Book Title: Research Handbook on the Regulation of Mutual Funds

Editor(s): Birdthistle, A. William; Morley, John

Publisher: Edward Elgar Publishing

ISBN: 9781784715045

Section Title: Introduction to the Research Handbook on the Regulation of Mutual Funds

Author(s): Birdthistle, William A.; Morley, John

Number of pages: 7

Extract:

Introduction to the Research Handbook on the Regulation of Mutual Funds William A. Birdthistle and John Morley
Mutual funds are the way Americans invest today. In legal theory, the platonic ideal of a corporate relationship may still be the one between shareholder and firm, but, increasingly, that fundamental dyad is being intermediated by an investment fund. Whereas institutional investors owned less than 10 percent of the stock of America's largest 1,000 public companies in the 1950s, now investment funds hold more than 50 percent of public equity.1 Some of those holdings rest in the hands of hedge funds and private equity funds, whose exotic deals and outrageous fortunes capture the public imagination.

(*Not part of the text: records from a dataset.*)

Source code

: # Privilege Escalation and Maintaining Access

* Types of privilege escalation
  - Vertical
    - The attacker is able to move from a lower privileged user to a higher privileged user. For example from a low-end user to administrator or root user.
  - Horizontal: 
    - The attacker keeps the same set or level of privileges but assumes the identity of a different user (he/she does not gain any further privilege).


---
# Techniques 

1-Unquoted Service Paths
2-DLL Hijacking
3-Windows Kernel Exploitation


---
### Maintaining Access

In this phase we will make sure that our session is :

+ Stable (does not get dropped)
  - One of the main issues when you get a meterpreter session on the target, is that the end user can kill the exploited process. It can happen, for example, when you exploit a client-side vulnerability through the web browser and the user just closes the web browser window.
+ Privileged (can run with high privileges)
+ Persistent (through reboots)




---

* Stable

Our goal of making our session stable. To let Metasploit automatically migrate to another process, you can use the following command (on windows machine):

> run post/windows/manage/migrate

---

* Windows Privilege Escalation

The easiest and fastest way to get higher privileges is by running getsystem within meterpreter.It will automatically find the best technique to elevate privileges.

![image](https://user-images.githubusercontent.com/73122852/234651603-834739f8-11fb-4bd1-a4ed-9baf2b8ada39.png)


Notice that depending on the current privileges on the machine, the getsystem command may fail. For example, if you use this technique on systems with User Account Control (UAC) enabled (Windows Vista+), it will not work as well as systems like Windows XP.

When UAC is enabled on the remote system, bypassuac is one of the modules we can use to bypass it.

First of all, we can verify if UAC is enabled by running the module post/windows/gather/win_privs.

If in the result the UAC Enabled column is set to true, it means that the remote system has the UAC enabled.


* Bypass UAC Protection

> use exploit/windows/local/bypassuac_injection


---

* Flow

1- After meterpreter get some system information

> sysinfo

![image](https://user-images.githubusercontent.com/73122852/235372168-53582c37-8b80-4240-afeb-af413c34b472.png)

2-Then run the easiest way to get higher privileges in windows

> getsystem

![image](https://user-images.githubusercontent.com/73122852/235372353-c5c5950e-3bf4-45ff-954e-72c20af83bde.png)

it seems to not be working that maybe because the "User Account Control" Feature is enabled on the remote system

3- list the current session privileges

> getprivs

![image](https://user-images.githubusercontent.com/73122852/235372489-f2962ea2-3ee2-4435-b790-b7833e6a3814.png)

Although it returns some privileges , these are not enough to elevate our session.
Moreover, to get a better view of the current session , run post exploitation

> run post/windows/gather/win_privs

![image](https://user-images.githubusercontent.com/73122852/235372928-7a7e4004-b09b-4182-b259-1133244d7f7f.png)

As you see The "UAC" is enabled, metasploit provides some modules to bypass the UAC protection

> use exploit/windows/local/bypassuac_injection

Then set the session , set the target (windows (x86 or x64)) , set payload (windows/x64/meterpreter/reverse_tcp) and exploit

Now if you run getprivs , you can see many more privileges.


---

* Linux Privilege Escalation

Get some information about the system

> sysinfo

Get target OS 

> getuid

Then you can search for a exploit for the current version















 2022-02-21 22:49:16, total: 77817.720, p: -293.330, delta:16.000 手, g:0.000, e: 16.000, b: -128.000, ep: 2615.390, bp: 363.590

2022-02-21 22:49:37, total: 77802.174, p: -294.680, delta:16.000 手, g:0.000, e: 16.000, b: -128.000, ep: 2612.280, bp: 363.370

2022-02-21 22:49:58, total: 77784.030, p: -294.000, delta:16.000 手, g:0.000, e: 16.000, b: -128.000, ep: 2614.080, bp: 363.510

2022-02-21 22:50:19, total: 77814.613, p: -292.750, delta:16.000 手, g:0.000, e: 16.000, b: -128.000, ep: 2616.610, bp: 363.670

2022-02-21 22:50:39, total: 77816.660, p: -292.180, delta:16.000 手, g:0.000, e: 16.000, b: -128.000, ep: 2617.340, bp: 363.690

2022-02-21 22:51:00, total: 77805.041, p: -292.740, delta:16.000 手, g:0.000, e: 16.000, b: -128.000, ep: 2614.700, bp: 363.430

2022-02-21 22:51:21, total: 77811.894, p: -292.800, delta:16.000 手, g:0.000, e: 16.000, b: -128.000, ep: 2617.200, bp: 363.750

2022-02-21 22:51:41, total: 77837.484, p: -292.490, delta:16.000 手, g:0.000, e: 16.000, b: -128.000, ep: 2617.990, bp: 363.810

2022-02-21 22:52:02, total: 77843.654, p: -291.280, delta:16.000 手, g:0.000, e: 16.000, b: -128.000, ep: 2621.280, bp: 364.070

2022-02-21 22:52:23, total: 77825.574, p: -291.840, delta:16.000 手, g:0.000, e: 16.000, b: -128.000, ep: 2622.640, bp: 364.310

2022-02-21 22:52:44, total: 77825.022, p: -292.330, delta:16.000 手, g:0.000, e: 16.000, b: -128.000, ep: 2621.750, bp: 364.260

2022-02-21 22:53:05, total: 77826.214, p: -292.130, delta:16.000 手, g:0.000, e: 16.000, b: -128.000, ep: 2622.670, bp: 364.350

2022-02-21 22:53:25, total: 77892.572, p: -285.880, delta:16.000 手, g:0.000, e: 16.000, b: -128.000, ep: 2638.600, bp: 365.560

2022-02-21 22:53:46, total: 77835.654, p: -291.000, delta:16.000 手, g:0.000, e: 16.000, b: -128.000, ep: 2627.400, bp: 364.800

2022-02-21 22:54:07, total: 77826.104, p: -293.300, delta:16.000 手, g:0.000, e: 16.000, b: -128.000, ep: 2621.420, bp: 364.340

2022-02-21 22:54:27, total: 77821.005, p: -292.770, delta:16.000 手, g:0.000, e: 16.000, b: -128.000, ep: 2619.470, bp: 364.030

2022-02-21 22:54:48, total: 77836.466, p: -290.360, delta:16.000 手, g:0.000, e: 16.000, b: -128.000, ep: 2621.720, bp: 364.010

But the most ubiquitous investment vehicles--particularly for ordinary American households--are mutual funds, which today hold $22 trillion in the United States and almost $50 trillion globally.2 The assets of these funds have long been important to the funds' shareholders, of course, but in recent years the gravitational force of mutual funds has waxed sufficiently powerful to begin to shape the broader American economic landscape and the governance of companies in which mutual funds invest. The rise of mutual funds owes much to the shift, over the past 40 years in the United States, from defined benefit pension plans to defined contribution accounts. Since Section 401(k) was added to the Internal Revenue Code in 1978, eponymous 401(k) accounts have grown to hold more than $5 trillion dollars.3 And within those ...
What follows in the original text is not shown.